── Exercise materials ──

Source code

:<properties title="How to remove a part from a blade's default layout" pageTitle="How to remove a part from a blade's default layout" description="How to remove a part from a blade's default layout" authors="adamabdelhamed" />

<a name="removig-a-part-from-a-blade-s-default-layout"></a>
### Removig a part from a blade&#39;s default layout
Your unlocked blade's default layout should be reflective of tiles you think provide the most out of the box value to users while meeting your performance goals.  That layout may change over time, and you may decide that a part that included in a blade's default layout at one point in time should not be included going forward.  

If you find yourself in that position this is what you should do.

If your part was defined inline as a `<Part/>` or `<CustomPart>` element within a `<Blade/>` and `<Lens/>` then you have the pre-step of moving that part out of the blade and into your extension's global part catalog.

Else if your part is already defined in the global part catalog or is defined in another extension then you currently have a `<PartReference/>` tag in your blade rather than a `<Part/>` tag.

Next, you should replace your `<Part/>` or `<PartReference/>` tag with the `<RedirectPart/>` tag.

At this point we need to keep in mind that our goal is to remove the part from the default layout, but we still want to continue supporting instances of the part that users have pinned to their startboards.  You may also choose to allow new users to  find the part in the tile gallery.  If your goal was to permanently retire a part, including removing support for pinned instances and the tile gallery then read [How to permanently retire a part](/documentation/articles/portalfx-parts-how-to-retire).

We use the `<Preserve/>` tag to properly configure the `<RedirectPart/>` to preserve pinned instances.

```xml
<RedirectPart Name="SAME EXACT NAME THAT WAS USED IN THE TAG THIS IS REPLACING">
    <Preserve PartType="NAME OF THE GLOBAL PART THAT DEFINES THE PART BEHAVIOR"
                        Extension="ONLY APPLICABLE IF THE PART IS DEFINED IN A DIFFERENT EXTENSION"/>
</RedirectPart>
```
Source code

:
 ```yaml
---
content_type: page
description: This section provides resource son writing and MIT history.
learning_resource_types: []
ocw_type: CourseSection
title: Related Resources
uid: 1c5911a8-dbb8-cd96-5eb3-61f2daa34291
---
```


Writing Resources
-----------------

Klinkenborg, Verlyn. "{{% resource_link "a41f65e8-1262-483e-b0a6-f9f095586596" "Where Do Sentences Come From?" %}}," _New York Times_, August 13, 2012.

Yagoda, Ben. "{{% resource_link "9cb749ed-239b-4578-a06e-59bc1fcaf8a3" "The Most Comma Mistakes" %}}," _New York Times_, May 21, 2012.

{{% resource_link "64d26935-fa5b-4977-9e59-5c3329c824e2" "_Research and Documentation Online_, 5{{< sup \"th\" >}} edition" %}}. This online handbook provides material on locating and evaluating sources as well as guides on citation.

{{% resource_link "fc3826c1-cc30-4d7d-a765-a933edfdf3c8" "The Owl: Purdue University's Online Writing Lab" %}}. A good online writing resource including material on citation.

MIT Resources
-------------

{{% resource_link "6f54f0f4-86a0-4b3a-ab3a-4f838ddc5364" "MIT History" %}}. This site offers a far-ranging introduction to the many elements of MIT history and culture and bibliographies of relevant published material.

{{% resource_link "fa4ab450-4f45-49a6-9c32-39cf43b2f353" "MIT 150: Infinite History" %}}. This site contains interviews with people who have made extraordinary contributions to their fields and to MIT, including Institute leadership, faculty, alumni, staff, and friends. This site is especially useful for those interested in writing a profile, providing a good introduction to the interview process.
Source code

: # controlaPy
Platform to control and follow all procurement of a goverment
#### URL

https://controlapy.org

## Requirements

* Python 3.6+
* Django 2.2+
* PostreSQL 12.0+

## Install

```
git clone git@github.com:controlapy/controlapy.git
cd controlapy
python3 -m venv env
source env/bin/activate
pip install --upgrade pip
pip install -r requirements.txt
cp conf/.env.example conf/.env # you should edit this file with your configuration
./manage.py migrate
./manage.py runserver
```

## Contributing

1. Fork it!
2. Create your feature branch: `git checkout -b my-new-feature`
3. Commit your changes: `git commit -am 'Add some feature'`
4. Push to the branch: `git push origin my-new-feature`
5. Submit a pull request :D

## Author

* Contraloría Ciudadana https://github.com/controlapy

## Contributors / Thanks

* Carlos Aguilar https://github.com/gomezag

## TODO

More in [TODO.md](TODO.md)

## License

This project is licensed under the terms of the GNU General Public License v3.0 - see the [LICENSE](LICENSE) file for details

───

> [Requirement]:
Restate the data word for word. Begin at its first line, end at the line that contains "### Removig a", and include both.

> [Expected output]:
Source code

:<properties title="How to remove a part from a blade's default layout" pageTitle="How to remove a part from a blade's default layout" description="How to remove a part from a blade's default layout" authors="adamabdelhamed" />

<a name="removig-a-part-from-a-blade-s-default-layout"></a>
### Removig a part from a blade&#39;s default layout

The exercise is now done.